Key Events:
- EUR/USD extends to a new 2025 high above 1.09
- Dow rebounds from its 41,600-neckline
- Recession fears remain on hold ahead of U.S. CPI
EURUSD Soars Above 1.09 Ahead of US CPI
As markets anticipate the U.S. CPI release on Wednesday, alongside rising recession concerns and U.S. dollar weakness, EUR/USD has climbed above 1.09, testing key resistance levels with strong momentum.
If the pair advances beyond 1.10 and 1.1220, a longer-term bullish trend against the dollar could emerge. However, if it fails to sustain levels above 1.09, a short-term retracement may occur, allowing for a momentum recharge before the broader uptrend resumes.
Dow Holds Double Top Neckline
U.S. indices are facing significant headwinds as recession fears intensify and uncertainty surrounding Trump-era policies grows. These concerns have reinforced double top formations across the Nasdaq, Dow, and S&P 500 charts. While Nasdaq has reached its double top target, the Dow remains cautious at its neckline. Given the oversold state of the market, with momentum levels mirroring those last seen in 2022, the risk of price wicks and potential reversals is rising.
Technical Analysis: Quantifying Uncertainties
EURUSD Forecast: 3-Day Time Frame – Log Scale
Source: Tradingview
EUR/USD is currently hovering around 1.0920, just 20 pips below the November 2024 high of 1.0940. Holding above 1.0940 could extend the pair’s uptrend toward the long-term trendline connecting consecutive declining highs from 2008, aligning with the key 1.10 level. The final challenge before confirming a sustained bullish trend would be breaking above 1.1220, the 2024 high.
On the downside, if EUR/USD reverses below 1.0850, a retracement may unfold, with potential pullbacks toward 1.0730, 1.0630, and 1.0530.

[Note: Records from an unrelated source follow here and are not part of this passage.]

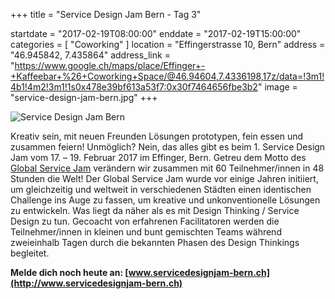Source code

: +++
title = "Service Design Jam Bern - Tag 3"

startdate = "2017-02-19T08:00:00"
enddate = "2017-02-19T15:00:00"
categories = [ "Coworking" ]
location = "Effingerstrasse 10, Bern"
address = "46.945842, 7.435864"
address_link = "https://www.google.ch/maps/place/Effinger+-+Kaffeebar+%26+Coworking+Space/@46.94604,7.4336198,17z/data=!3m1!4b1!4m2!3m1!1s0x478e39bf613a53f7:0x30f7464656fbe3b2"
image = "service-design-jam-bern.jpg"
+++

![Service Design Jam Bern](service-design-jam-bern.jpg)

Kreativ sein, mit neuen Freunden Lösungen prototypen, fein essen und zusammen feiern! Unmöglich? Nein, das alles gibt es beim 1. Service Design Jam vom 17. – 19. Februar 2017 im Effinger, Bern.
Getreu dem Motto des [Global Service Jam](http://planet.globalservicejam.org/home) verändern wir zusammen mit 60 Teilnehmer/innen in 48 Stunden die Welt! Der Global Service Jam wurde vor einige Jahren initiiert, um gleichzeitig und weltweit in verschiedenen Städten einen identischen Challenge ins Auge zu fassen, um kreative und unkonventionelle Lösungen zu entwickeln. Was liegt da näher als es mit Design Thinking / Service Design zu tun. Gecoacht von erfahrenen Facilitatoren werden die Teilnehmer/innen in kleinen und bunt gemischten Teams während zweieinhalb Tagen durch die bekannten Phasen des Design Thinkings begleitet.

**Melde dich noch heute an: [www.servicedesignjam-bern.ch](http://www.servicedesignjam-bern.ch)**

Dow Jones Forecast: 3-Day Time Frame – Log Scale
Source: Tradingview
Unlike the Nasdaq, which reached its double top target yesterday, the Dow has only tested the neckline of its respective double top formation from December 2024 to January 2025 at the 41,600 low. The Relative Strength Index (RSI) on the 3-day time frame is now hovering near oversold levels last seen in October 2023, signaling potential volatility and reversals.
A decisive close below the neckline at 41,600 could accelerate the Dow’s decline toward 40,800 and 40,200. The ultimate double top target aligns with the 50% Fibonacci retracement of the uptrend from October 2023 (32,320) to the January 2025 high (45,078), at 38,700.
On the upside, if the Dow holds above the 41,600-neckline, a bullish rebound could materialize, targeting 43,500, 43,800, and 44,600, with the potential to push toward new record highs.